• _AIM OF THE EXERCISE_: Go through the following data and transcribe exactly the stretch of lines from the one holding "N/A (7) | N/A (7) |" to the one holding "3. Resident individuals", both included.

+++

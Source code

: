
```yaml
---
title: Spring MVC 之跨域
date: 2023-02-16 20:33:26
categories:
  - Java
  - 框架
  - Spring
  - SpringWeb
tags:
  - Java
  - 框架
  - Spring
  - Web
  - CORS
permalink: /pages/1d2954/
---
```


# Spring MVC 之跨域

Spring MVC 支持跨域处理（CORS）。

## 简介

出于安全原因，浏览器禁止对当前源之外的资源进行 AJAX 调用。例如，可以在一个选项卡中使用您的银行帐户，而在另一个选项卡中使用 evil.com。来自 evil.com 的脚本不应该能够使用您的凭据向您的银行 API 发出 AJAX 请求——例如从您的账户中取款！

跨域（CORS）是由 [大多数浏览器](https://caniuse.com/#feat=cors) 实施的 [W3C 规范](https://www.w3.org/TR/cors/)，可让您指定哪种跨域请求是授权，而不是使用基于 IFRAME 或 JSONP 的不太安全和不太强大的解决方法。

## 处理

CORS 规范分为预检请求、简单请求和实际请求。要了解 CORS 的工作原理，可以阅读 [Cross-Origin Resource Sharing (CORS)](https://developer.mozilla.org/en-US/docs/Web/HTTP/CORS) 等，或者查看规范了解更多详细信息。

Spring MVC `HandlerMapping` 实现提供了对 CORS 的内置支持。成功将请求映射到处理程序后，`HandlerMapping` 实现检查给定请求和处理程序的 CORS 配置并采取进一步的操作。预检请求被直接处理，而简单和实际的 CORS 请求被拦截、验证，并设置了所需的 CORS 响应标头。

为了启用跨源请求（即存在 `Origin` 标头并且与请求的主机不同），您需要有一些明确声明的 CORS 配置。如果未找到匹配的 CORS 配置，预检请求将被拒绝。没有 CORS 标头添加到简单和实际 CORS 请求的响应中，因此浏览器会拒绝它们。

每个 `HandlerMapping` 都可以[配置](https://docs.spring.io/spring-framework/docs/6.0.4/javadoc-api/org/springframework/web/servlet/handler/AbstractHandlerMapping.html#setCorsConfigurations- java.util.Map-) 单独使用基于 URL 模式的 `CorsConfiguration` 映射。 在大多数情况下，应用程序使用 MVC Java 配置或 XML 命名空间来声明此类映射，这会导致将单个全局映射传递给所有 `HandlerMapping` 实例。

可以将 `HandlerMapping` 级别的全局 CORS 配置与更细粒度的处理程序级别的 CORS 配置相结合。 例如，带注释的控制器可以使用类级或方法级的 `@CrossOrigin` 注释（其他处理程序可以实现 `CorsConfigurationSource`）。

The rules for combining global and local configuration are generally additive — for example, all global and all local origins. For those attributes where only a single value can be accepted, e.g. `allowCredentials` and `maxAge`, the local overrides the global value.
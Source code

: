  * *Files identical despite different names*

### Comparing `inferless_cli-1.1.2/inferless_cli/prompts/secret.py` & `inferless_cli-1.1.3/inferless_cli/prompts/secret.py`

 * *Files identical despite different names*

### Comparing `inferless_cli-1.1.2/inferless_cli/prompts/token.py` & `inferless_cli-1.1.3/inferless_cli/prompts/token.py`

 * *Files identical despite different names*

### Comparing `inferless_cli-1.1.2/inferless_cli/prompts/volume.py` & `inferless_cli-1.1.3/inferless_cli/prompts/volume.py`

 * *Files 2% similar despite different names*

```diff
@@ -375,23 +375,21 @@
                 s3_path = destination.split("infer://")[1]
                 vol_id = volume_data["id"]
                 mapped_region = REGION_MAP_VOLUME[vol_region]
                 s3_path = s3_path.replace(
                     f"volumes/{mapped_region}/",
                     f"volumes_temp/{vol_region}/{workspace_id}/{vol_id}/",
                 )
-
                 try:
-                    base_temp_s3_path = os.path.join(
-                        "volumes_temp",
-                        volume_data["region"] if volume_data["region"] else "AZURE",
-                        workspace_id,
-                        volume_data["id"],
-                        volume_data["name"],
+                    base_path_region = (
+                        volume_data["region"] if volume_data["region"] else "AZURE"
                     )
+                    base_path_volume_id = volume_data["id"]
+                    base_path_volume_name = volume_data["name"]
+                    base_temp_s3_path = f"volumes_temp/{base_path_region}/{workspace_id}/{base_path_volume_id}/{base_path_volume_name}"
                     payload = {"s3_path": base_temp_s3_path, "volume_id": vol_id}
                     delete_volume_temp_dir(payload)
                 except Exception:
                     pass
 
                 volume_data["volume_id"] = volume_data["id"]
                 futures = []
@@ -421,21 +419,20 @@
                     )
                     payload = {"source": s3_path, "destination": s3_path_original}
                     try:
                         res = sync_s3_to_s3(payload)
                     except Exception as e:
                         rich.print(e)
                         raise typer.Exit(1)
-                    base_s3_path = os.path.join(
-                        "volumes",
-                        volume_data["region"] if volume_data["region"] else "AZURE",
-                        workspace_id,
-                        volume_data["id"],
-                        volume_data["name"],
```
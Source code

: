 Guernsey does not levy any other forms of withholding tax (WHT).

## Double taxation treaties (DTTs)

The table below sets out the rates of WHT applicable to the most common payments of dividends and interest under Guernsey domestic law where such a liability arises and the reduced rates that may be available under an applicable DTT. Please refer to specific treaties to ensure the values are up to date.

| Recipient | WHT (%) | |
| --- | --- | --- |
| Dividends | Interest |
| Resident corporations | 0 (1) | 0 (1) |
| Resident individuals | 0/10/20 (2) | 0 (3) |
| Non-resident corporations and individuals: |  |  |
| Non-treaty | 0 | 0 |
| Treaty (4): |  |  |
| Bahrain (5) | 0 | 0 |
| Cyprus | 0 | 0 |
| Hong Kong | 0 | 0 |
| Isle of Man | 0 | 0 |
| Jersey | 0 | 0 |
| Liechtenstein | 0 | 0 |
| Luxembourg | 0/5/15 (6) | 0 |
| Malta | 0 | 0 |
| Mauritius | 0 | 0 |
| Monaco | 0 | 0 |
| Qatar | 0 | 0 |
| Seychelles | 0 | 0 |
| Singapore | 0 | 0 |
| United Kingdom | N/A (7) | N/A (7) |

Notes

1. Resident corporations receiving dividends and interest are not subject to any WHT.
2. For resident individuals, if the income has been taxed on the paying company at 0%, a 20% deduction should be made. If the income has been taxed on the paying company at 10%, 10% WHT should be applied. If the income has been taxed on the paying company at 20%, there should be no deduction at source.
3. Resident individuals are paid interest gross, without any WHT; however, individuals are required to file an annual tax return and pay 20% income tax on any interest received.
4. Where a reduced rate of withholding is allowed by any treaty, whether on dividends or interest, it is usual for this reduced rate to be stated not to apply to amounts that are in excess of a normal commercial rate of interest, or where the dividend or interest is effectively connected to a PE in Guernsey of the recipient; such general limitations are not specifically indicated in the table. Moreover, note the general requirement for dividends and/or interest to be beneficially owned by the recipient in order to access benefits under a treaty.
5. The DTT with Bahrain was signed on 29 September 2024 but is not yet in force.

+++

• _WRITTEN ANSWER_:
| United Kingdom | N/A (7) | N/A (7) |

Notes

1. Resident corporations receiving dividends and interest are not subject to any WHT.
2. For resident individuals, if the income has been taxed on the paying company at 0%, a 20% deduction should be made. If the income has been taxed on the paying company at 10%, 10% WHT should be applied. If the income has been taxed on the paying company at 20%, there should be no deduction at source.
3. Resident individuals are paid interest gross, without any WHT; however, individuals are required to file an annual tax return and pay 20% income tax on any interest received.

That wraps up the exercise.